=== Extracted data ===
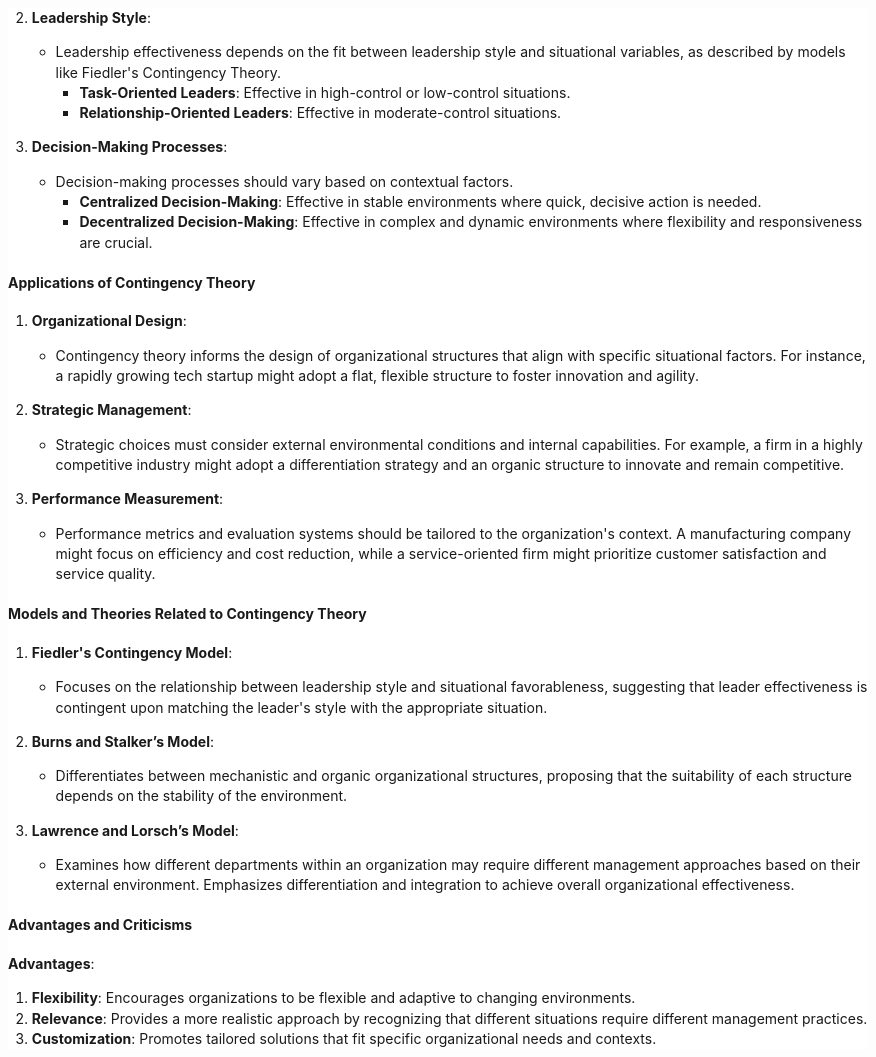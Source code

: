 2. **Leadership Style**:
   - Leadership effectiveness depends on the fit between leadership style and situational variables, as described by models like Fiedler's Contingency Theory.
     - **Task-Oriented Leaders**: Effective in high-control or low-control situations.
     - **Relationship-Oriented Leaders**: Effective in moderate-control situations.

3. **Decision-Making Processes**:
   - Decision-making processes should vary based on contextual factors.
     - **Centralized Decision-Making**: Effective in stable environments where quick, decisive action is needed.
     - **Decentralized Decision-Making**: Effective in complex and dynamic environments where flexibility and responsiveness are crucial.

#### Applications of Contingency Theory

1. **Organizational Design**:
   - Contingency theory informs the design of organizational structures that align with specific situational factors. For instance, a rapidly growing tech startup might adopt a flat, flexible structure to foster innovation and agility.

2. **Strategic Management**:
   - Strategic choices must consider external environmental conditions and internal capabilities. For example, a firm in a highly competitive industry might adopt a differentiation strategy and an organic structure to innovate and remain competitive.

3. **Performance Measurement**:
   - Performance metrics and evaluation systems should be tailored to the organization's context. A manufacturing company might focus on efficiency and cost reduction, while a service-oriented firm might prioritize customer satisfaction and service quality.

#### Models and Theories Related to Contingency Theory

1. **Fiedler's Contingency Model**:
   - Focuses on the relationship between leadership style and situational favorableness, suggesting that leader effectiveness is contingent upon matching the leader's style with the appropriate situation.

2. **Burns and Stalker’s Model**:
   - Differentiates between mechanistic and organic organizational structures, proposing that the suitability of each structure depends on the stability of the environment.

3. **Lawrence and Lorsch’s Model**:
   - Examines how different departments within an organization may require different management approaches based on their external environment. Emphasizes differentiation and integration to achieve overall organizational effectiveness.

#### Advantages and Criticisms

**Advantages**:
1. **Flexibility**: Encourages organizations to be flexible and adaptive to changing environments.
2. **Relevance**: Provides a more realistic approach by recognizing that different situations require different management practices.
3. **Customization**: Promotes tailored solutions that fit specific organizational needs and contexts.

=== What to produce ===
Where does "might" occur in the data? Copy each line that has it.

=== Reply to the task ===
   - Contingency theory informs the design of organizational structures that align with specific situational factors. For instance, a rapidly growing tech startup might adopt a flat, flexible structure to foster innovation and agility.
   - Strategic choices must consider external environmental conditions and internal capabilities. For example, a firm in a highly competitive industry might adopt a differentiation strategy and an organic structure to innovate and remain competitive.
   - Performance metrics and evaluation systems should be tailored to the organization's context. A manufacturing company might focus on efficiency and cost reduction, while a service-oriented firm might prioritize customer satisfaction and service quality.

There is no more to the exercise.